:: Try it ::
Search the entries below for "missing" and copy each matching line.

[Provided records — start]

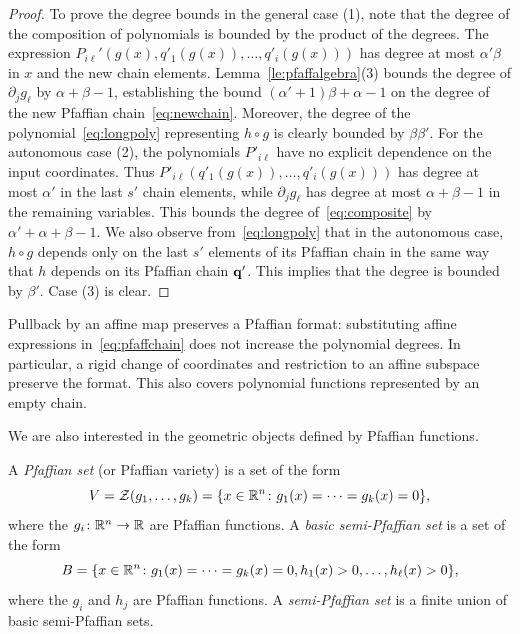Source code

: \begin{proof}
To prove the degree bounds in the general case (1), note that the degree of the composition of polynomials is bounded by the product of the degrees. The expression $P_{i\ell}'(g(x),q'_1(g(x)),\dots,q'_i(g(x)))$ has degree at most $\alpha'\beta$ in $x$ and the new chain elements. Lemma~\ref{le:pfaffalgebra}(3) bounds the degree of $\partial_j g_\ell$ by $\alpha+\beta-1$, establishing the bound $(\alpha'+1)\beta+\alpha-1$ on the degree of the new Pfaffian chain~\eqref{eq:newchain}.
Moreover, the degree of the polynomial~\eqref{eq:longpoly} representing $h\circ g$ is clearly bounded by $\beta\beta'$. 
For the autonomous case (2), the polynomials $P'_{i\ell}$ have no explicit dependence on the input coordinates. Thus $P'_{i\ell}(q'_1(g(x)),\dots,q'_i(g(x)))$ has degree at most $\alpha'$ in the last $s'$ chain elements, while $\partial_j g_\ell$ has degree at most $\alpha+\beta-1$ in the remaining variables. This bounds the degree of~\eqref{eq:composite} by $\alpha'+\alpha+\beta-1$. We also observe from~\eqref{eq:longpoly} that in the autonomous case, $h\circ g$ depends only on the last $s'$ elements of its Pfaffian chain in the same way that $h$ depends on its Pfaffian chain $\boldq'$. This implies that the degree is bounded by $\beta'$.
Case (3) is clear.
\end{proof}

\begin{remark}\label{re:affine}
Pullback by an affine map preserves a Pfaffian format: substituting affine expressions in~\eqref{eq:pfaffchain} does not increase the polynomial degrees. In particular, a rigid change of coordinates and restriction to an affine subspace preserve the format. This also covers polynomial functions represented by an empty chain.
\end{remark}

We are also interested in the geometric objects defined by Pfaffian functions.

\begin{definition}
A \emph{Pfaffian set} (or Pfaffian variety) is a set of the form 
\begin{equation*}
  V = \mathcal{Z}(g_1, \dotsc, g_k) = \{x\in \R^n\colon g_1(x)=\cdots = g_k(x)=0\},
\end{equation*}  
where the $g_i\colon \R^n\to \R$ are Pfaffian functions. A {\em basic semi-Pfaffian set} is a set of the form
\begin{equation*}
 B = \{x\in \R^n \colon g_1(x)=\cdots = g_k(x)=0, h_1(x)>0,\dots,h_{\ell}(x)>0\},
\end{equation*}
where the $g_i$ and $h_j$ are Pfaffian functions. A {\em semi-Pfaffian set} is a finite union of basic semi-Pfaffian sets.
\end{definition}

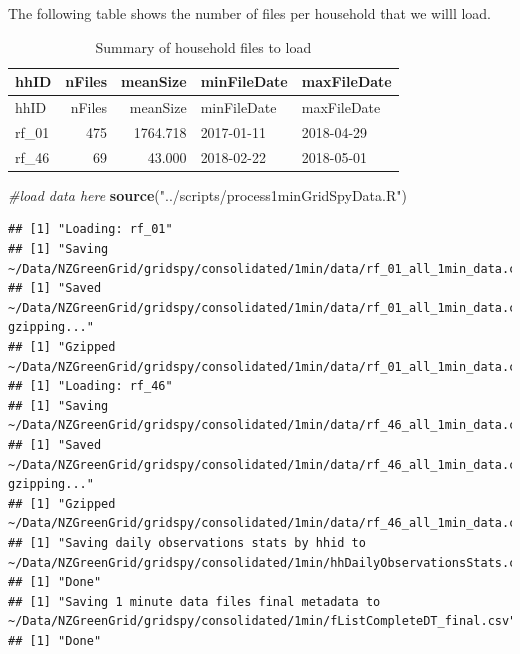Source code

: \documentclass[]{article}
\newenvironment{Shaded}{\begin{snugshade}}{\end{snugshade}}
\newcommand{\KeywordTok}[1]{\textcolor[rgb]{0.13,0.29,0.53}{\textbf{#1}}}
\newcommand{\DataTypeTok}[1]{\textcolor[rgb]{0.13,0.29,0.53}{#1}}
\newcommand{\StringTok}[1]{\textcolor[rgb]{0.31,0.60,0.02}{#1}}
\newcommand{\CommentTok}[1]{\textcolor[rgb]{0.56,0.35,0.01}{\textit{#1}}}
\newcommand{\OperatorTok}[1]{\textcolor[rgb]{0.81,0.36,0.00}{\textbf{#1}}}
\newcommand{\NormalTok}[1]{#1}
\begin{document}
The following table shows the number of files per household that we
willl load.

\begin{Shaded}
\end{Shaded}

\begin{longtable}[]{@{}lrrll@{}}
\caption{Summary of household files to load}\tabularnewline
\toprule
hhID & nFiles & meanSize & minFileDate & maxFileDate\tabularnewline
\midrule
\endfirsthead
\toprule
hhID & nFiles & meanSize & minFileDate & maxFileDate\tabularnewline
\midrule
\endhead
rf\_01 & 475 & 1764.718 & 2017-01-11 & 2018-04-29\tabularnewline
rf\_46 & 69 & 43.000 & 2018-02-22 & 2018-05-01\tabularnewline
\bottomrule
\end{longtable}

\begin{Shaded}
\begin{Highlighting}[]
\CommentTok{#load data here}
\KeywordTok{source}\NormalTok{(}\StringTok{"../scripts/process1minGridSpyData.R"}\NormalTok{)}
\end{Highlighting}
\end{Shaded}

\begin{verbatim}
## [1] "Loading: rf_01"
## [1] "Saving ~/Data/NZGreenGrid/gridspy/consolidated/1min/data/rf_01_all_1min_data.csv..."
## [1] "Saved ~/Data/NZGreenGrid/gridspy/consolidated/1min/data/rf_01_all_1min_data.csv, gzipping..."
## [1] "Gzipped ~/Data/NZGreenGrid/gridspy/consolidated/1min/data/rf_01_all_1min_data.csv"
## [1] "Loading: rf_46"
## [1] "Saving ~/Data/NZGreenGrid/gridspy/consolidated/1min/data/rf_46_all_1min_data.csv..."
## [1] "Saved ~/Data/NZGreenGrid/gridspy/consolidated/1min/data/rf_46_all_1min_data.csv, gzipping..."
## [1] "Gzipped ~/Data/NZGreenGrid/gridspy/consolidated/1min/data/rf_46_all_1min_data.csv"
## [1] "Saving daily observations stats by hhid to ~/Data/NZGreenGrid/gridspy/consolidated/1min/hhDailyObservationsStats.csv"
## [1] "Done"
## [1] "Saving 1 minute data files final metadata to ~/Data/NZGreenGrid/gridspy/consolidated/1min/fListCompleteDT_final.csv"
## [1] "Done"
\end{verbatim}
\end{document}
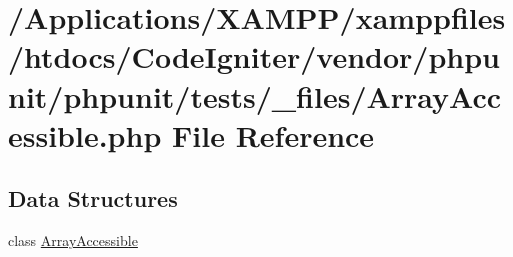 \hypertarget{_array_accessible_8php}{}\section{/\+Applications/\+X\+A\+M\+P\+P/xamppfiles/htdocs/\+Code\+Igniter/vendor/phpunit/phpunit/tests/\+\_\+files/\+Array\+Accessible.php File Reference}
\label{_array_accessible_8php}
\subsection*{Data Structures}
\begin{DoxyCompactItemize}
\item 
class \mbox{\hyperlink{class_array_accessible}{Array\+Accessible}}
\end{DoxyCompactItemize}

[Provided records — finish]
[Provided records — start]

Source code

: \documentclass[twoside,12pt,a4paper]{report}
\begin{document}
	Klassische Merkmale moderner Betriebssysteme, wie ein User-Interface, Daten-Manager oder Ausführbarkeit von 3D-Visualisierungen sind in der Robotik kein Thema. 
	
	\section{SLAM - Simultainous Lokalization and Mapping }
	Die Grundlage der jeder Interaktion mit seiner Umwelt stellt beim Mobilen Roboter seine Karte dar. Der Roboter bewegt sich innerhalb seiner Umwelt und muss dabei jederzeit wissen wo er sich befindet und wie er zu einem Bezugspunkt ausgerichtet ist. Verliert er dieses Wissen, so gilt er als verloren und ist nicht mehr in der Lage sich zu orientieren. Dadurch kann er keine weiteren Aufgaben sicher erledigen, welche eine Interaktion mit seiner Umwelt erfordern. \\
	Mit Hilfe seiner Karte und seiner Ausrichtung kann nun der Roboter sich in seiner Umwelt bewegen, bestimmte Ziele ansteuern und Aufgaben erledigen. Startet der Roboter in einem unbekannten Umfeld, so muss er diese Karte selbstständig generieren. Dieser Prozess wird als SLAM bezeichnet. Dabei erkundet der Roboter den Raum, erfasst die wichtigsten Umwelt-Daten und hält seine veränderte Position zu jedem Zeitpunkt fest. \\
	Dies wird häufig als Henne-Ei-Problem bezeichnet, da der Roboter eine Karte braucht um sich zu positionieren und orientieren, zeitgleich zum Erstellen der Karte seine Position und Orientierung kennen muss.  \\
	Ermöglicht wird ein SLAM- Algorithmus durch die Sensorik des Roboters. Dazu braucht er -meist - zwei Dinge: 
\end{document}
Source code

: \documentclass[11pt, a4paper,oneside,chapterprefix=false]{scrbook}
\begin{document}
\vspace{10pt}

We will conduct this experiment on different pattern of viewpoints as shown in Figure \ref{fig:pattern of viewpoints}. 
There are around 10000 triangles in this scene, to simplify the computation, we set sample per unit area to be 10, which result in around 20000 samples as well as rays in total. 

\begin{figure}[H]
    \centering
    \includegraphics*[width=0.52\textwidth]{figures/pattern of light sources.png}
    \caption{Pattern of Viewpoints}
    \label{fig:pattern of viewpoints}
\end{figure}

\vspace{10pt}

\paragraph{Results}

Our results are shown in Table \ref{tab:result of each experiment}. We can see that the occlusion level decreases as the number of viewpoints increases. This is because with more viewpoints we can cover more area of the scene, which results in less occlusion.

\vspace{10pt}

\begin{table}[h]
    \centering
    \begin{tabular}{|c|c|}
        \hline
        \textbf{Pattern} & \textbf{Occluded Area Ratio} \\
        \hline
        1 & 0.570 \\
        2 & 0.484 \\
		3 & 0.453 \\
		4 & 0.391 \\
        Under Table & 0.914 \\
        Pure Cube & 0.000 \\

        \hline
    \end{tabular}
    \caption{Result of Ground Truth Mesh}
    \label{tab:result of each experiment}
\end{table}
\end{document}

[Provided records — finish]
[Provided records — start]

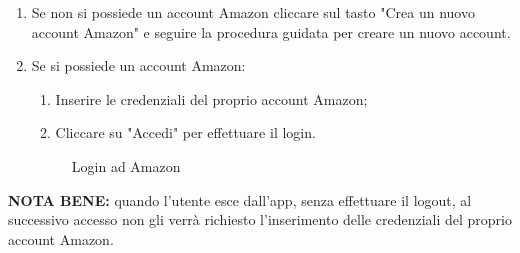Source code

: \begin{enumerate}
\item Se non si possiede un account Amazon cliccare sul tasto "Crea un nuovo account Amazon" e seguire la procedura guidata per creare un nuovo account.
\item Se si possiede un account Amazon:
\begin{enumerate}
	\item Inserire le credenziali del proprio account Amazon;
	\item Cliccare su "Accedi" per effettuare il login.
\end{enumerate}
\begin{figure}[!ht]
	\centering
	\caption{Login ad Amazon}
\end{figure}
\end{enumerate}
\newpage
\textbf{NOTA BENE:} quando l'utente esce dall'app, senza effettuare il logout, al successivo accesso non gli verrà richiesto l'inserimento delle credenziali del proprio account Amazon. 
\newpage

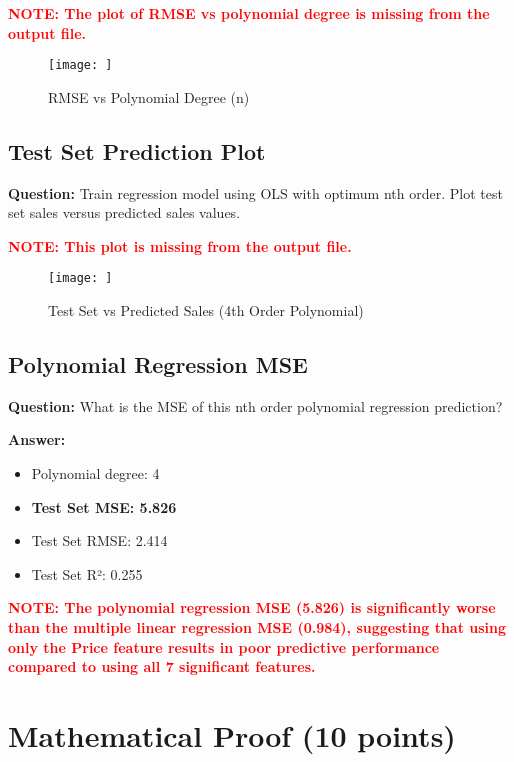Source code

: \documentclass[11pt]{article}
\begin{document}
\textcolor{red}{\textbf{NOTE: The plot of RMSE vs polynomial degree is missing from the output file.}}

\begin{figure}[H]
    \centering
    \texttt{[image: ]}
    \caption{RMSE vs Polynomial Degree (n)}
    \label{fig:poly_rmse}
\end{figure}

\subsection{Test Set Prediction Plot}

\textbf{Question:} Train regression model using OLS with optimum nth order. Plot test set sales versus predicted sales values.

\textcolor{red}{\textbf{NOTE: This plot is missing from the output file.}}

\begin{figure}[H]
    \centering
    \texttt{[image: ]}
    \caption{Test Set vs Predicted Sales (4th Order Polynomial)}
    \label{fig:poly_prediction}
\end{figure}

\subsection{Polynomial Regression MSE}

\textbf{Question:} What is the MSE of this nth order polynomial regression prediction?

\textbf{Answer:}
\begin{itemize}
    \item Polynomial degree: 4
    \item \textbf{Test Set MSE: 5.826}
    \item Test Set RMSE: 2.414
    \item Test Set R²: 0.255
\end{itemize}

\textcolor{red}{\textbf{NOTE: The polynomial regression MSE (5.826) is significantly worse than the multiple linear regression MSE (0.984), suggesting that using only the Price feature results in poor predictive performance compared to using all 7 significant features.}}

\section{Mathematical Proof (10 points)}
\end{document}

[Provided records — finish]

:: Answer to this task ::
\textcolor{red}{\textbf{NOTE: The plot of RMSE vs polynomial degree is missing from the output file.}}
\textcolor{red}{\textbf{NOTE: This plot is missing from the output file.}}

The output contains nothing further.